The first term of the arithmetic progression is given as 61, so \(a = 61\).

The second term is 57, so the common difference \(d\) is \(57 - 61 = -4\).

The formula for the sum of the first \(n\) terms of an arithmetic progression is:

\(S_n = \frac{n}{2} [2a + (n-1)d]\)

Given that the sum \(S_n = n\), we have:

\(n = \frac{n}{2} [2 \times 61 + (n-1)(-4)]\)

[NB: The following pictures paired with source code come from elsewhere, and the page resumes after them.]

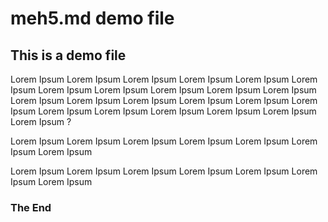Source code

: # meh5.md demo file

## This is a demo file

Lorem Ipsum Lorem Ipsum Lorem Ipsum Lorem Ipsum Lorem Ipsum Lorem Ipsum Lorem Ipsum Lorem Ipsum Lorem Ipsum Lorem Ipsum Lorem Ipsum Lorem Ipsum Lorem Ipsum Lorem Ipsum Lorem Ipsum Lorem Ipsum Lorem Ipsum Lorem Ipsum Lorem Ipsum Lorem Ipsum Lorem Ipsum Lorem Ipsum Lorem Ipsum ?

Lorem Ipsum 
Lorem Ipsum 
Lorem Ipsum 
Lorem Ipsum 
Lorem Ipsum 
Lorem Ipsum 
Lorem Ipsum 

Lorem Ipsum 
Lorem Ipsum 
Lorem Ipsum 
Lorem Ipsum 
Lorem Ipsum 
Lorem Ipsum 
Lorem Ipsum 


### The End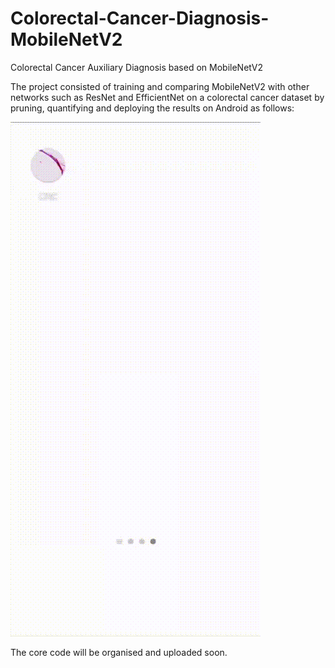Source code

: # Colorectal-Cancer-Diagnosis-MobileNetV2
Colorectal Cancer Auxiliary Diagnosis based on MobileNetV2 

The project consisted of training and comparing MobileNetV2 with other networks such as ResNet and EfficientNet on a colorectal cancer dataset by pruning, quantifying and deploying the results on Android as follows:

![Android](app.gif)

The core code will be organised and uploaded soon.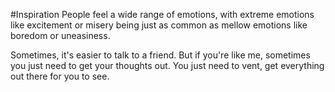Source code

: #Inspiration
People feel a wide range of emotions, with extreme emotions like excitement or misery being just as common as mellow emotions like boredom or uneasiness.

Sometimes, it's easier to talk to a friend. But if you're like me, sometimes you just need to get your thoughts out. You just need to vent, get everything out there for you to see.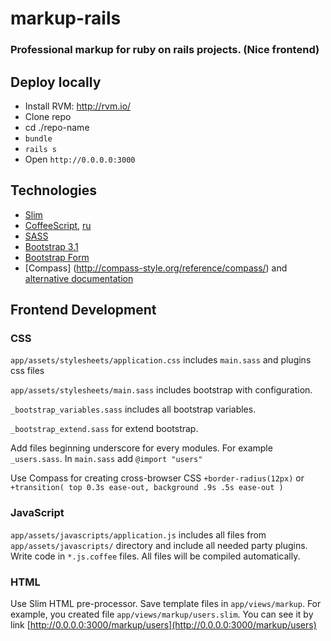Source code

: markup-rails
============

### Professional markup for ruby on rails projects. (Nice frontend)

Deploy locally
--------------
* Install RVM: http://rvm.io/
* Clone repo
* cd ./repo-name
* `bundle`
* `rails s`
* Open `http://0.0.0.0:3000`

Technologies
------------
* [Slim](http://slim-lang.com/)
* [CoffeeScript](http://coffeescript.org/),
[ru](http://cidocs.ru/coffeescript/)
* [SASS](http://sass-lang.com/documentation/file.INDENTED_SYNTAX.html)
* [Bootstrap 3.1](http://getbootstrap.com/)
* [Bootstrap Form](https://github.com/potenza/bootstrap_form)
* [Compass] (http://compass-style.org/reference/compass/)
and [alternative documentation](http://compass.aether.ru/)

Frontend Development
--------------------

### CSS

`app/assets/stylesheets/application.css` includes `main.sass` and plugins css files

`app/assets/stylesheets/main.sass` includes bootstrap with configuration.

`_bootstrap_variables.sass` includes all bootstrap variables.

`_bootstrap_extend.sass` for extend bootstrap.

Add files beginning underscore for every modules. For example `_users.sass`. In `main.sass` add `@import "users"`

Use Compass for creating cross-browser CSS `+border-radius(12px)`
or `+transition( top 0.3s ease-out, background .9s .5s ease-out )`

### JavaScript

`app/assets/javascripts/application.js` includes all files from `app/assets/javascripts/` directory
and include all needed party plugins.
Write code in `*.js.coffee` files. All files will be compiled automatically.


### HTML

Use Slim HTML pre-processor. Save template files in `app/views/markup`.
For example, you created file `app/views/markup/users.slim`.
You can see it by link [http://0.0.0.0:3000/markup/users](http://0.0.0.0:3000/markup/users)

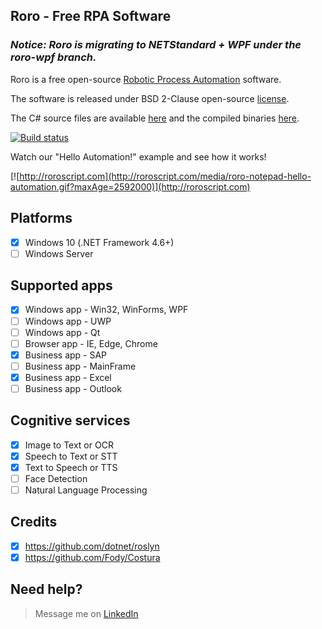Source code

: ## Roro - Free RPA Software

### *Notice: Roro is migrating to NETStandard + WPF under the roro-wpf branch.*

Roro is a free open-source [Robotic Process Automation](https://en.wikipedia.org/wiki/Robotic_process_automation) software.

The software is released under BSD 2-Clause open-source [license](LICENSE).

The C# source files are available [here](src) and the compiled binaries [here](bin).

[![Build status](https://ci.appveyor.com/api/projects/status/y21t2m0o8b59iaoj?svg=true)](https://ci.appveyor.com/project/arviedelgado/roro)

Watch our "Hello Automation!" example and see how it works!

[![http://roroscript.com](http://roroscript.com/media/roro-notepad-hello-automation.gif?maxAge=2592000)](http://roroscript.com)

## Platforms
- [x] Windows 10 (.NET Framework 4.6+)
- [ ] Windows Server

## Supported apps
- [x] Windows app - Win32, WinForms, WPF
- [ ] Windows app - UWP
- [ ] Windows app - Qt
- [ ] Browser app - IE, Edge, Chrome
- [x] Business app - SAP
- [ ] Business app - MainFrame
- [x] Business app - Excel
- [ ] Business app - Outlook

## Cognitive services
- [x] Image to Text or OCR
- [x] Speech to Text or STT
- [x] Text to Speech or TTS
- [ ] Face Detection
- [ ] Natural Language Processing

## Credits
- [x] https://github.com/dotnet/roslyn
- [x] https://github.com/Fody/Costura

## Need help?
> Message me on [LinkedIn](https://linkedin.com/in/arviedelgado)

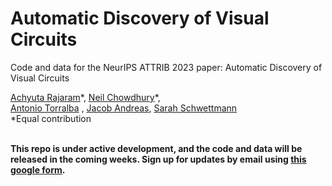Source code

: # Automatic Discovery of Visual Circuits
Code and data for the NeurIPS ATTRIB 2023 paper: Automatic Discovery of Visual Circuits

[Achyuta Rajaram](https://twitter.com/AchyutaBot)\*, [Neil Chowdhury](https://nchowdhury.com/)\*, <br>
[Antonio Torralba](https://groups.csail.mit.edu/vision/torralbalab/) , [Jacob Andreas](https://www.mit.edu/~jda/), [Sarah Schwettmann](https://cogconfluence.com) <br>
\*Equal contribution <br><br>

**This repo is under active development, and the code and data will be released in the coming weeks. Sign up for updates by email using [this google form](https://forms.gle/PoJkZFLBRS2bh8Tx6).**
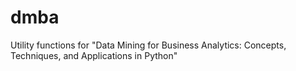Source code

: # dmba
Utility functions for "Data Mining for Business Analytics: Concepts, Techniques, and  Applications in Python"
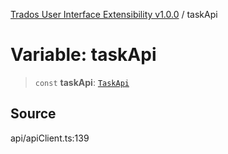 [Trados User Interface Extensibility v1.0.0](../wiki/globals) / taskApi

# Variable: taskApi

> `const` **taskApi**: [`TaskApi`](../wiki/Class.TaskApi)

## Source

api/apiClient.ts:139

Simplifying inside the brackets:

\(n = \frac{n}{2} [122 + (n-1)(-4)]\)

\(n = \frac{n}{2} [122 - 4n + 4]\)

\(n = \frac{n}{2} [126 - 4n]\)

Multiply both sides by 2 to eliminate the fraction:

\(2n = n(126 - 4n)\)

\(2n = 126n - 4n^2\)

Rearrange to form a quadratic equation:

\(4n^2 - 124n = 0\)

Factor out \(n\):

\(n(4n - 124) = 0\)

So, \(n = 0\) or \(4n - 124 = 0\).

Since \(n\) must be positive, solve \(4n - 124 = 0\):

\(4n = 124\)

\(n = 31\)

Thus, the value of the positive integer \(n\) is 31.